In the above example, 01f3665f-3262-e8ce-73c1-0050569469ae is the disk UUID of Edge VM.


xxxxxxxx-xxxx-xxxx-xxxx-xxxxxxxxxxxx - Edge disk UUID

2024-06-15T21:24:16.558Z: [vmfsCorrelator] 44522087155209us: [vob.vmfs.heartbeat.timedout] yyyyyyyy-yyyy-yyyy-yyyy-yyyyyyyyyyyy xxxxxxxx-xxxx-xxxx-xxxx-xxxxxxxxxxxx
2024-06-15T21:24:16.558Z: [vmfsCorrelator] 44522261230788us: [esx.problem.vmfs.heartbeat.timedout] yyyyyyyy-yyyy-yyyy-yyyy-yyyyyyyyyyyy xxxxxxxx-xxxx-xxxx-xxxx-xxxxxxxxxxxx
2024-06-15T21:24:43.734Z: [vmfsCorrelator] 44522114330979us: [vob.vmfs.heartbeat.recovered] Reclaimed heartbeat for volume yyyyyyyy-yyyy-yyyy-yyyy-yyyyyyyyyyyy (xxxxxxxx-xxxx-xxxx-xxxx-xxxxxxxxxxxx): [Timeout] [HB state xxxxxxxx offset 3178496 gen 19 stampUS 44522114326355 uuid yyyyyyyy-yyyy-yyyy-yyyy-yyyyyyyyyyyy jrnl <FB 13> drv 24.82]
2024-06-15T21:24:43.734Z: [vmfsCorrelator] 44522288406572us: [esx.problem.vmfs.heartbeat.recovered] yyyyyyyy-yyyy-yyyy-yyyy-yyyyyyyyyyyy xxxxxxxx-xxxx-xxxx-xxxx-xxxxxxxxxxxx


 

Environment

VMware NSX-T
VMware NSX Data Center

Cause

vmfs heartbeat timeout error is seen between ESXi's in its cluster.
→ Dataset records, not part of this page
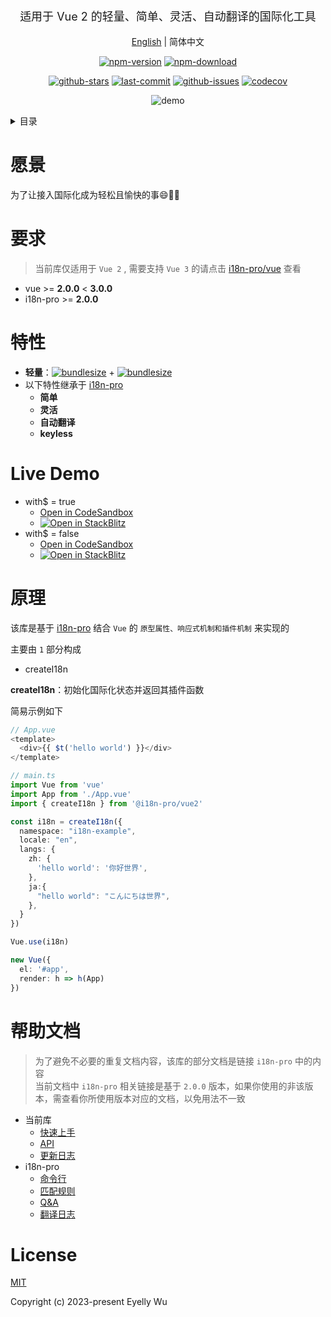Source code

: <div align="center">
  <p style="font-size: 18px;">适用于 Vue 2 的轻量、简单、灵活、自动翻译的国际化工具</p>

[English](https://github.com/i18n-pro/vue2/tree/v1.0.0#readme) | 简体中文



[![npm-version](https://img.shields.io/npm/v/@i18n-pro/vue2.svg?style=flat-square "npm-version")](https://www.npmjs.com/package/@i18n-pro/vue2 "npm")
[![npm-download](https://img.shields.io/npm/dm/@i18n-pro/vue2 "npm-download")](https://www.npmjs.com/package/@i18n-pro/vue2 "npm")

[![github-stars](https://img.shields.io/github/stars/i18n-pro/vue2?style=social "github-stars")](https://github.com/i18n-pro/vue2/stargazers "github-stars")
[![last-commit](https://img.shields.io/github/last-commit/i18n-pro/vue2/main "last-commit")](https://github.com/i18n-pro/vue2/commits/main "last-commit")
[![github-issues](https://img.shields.io/github/issues-raw/i18n-pro/vue2 "github-issues")](https://github.com/i18n-pro/vue2/issues "github-issues")
[![codecov](https://codecov.io/gh/i18n-pro/vue2/branch/main/graph/badge.svg?token=B9R4W0F1XI "codecov")](https://codecov.io/gh/i18n-pro/vue2 "codecov")

![demo](https://s3.bmp.ovh/imgs/2023/09/04/12f2e6bea736d1a5.gif)

</div>
<details >
  <summary>目录</summary>

  [愿景](#愿景)<br/>
  [要求](#要求)<br/>
  [特性](#特性)<br/>
  [Live Demo](#live-demo)<br/>
  [原理](#原理)<br/>
  [License](#license)<br/>

</details>


# 愿景
为了让接入国际化成为轻松且愉快的事😄💪🏻
# 要求

>当前库仅适用于 `Vue 2` , 需要支持 `Vue 3` 的请点击 [i18n-pro/vue](https://github.com/i18n-pro/vue) 查看
* vue >= **2.0.0** < **3.0.0**
* i18n-pro >= **2.0.0**


# 特性

* **轻量**：[![bundlesize](https://img.shields.io/bundlephobia/minzip/i18n-pro?color=brightgreen&style=plastic "i18n-pro-bundlesize")](https://bundlephobia.com/package/i18n-pro "i18n-pro-bundlesize") + [![bundlesize](https://img.shields.io/bundlephobia/minzip/@i18n-pro/vue2?color=brightgreen&style=plastic "bundlesize")](https://bundlephobia.com/package/@i18n-pro/vue2 "bundlesize")
* 以下特性继承于 [i18n-pro](https://github.com/i18n-pro/core "i18n-pro") 
   * **简单**
   * **灵活**
   * **自动翻译**
   * **keyless**


# Live Demo

* with$ = true
   * [Open in CodeSandbox](https://codesandbox.io/p/github/i18n-pro/vue2-demo/main?file=README_zh-CN.md)
   * [![Open in StackBlitz](https://developer.stackblitz.com/img/open_in_stackblitz_small.svg "Open in StackBlitz")](https://stackblitz.com/github/i18n-pro/vue2-demo/#main?file=README_zh-CN.md)
* with$ = false
   * [Open in CodeSandbox](https://codesandbox.io/p/github/i18n-pro/vue2-demo/simple?file=README_zh-CN.md)
   * [![Open in StackBlitz](https://developer.stackblitz.com/img/open_in_stackblitz_small.svg "Open in StackBlitz")](https://stackblitz.com/github/i18n-pro/vue2-demo/tree/simple?file=README_zh-CN.md)


# 原理
该库是基于 [i18n-pro](https://github.com/i18n-pro/core "i18n-pro") 结合 `Vue` 的 `原型属性、响应式机制和插件机制` 来实现的

主要由 `1` 部分构成
* createI18n



**createI18n**：初始化国际化状态并返回其插件函数



简易示例如下
```typescript react
// App.vue
<template>
  <div>{{ $t('hello world') }}</div>
</template>

// main.ts
import Vue from 'vue'
import App from './App.vue'
import { createI18n } from '@i18n-pro/vue2'

const i18n = createI18n({
  namespace: "i18n-example",
  locale: "en",
  langs: {
    zh: {
      'hello world': '你好世界',
    },
    ja:{
      "hello world": "こんにちは世界",
    },
  }
})

Vue.use(i18n)

new Vue({
  el: '#app',
  render: h => h(App)
})
```

# 帮助文档

>为了避免不必要的重复文档内容，该库的部分文档是链接 `i18n-pro` 中的内容<br />当前文档中 `i18n-pro` 相关链接是基于 `2.0.0` 版本，如果你使用的非该版本，需查看你所使用版本对应的文档，以免用法不一致
* 当前库
   * [快速上手](https://github.com/i18n-pro/vue2/blob/v1.0.0/docs/dist/USAGE_zh-CN.md)
   * [API](https://github.com/i18n-pro/vue2/blob/v1.0.0/docs/dist/API_zh-CN.md)
   * [更新日志](https://github.com/i18n-pro/vue2/blob/v1.0.0/docs/dist/CHANGELOG_zh-CN.md)
* i18n-pro
   * [命令行](https://github.com/i18n-pro/core/blob/v2.0.0/docs/dist/COMMAND_LINE_zh-CN.md)
   * [匹配规则](https://github.com/i18n-pro/core/blob/v2.0.0/docs/dist/MATCH_RULE_zh-CN.md)
   * [Q&A](https://github.com/i18n-pro/core/blob/v2.0.0/docs/dist/Q&A_zh-CN.md)
   * [翻译日志](https://github.com/i18n-pro/core/blob/v2.0.0/docs/dist/OUTPUT_LOG_zh-CN.md)


# License
[MIT](./LICENSE)

Copyright (c) 2023-present Eyelly Wu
These heartbeat are exchanged between hosts in the vSAN cluster on pure Layer-2 network (no routing). This is where physical networking layer is coming into picture.

Layer-2 networking on vlan used to exchange vSAN heartbeat caused vmfs heartbeat timeout and BGP/BFD fell victim.


Resolution

There should be no network disconnect/timeouts on Layer-2 networking for the vlan used to exchange vSAN heartbeat.

vSAN is a shared storage and highly dependent on a healthy network for better performance.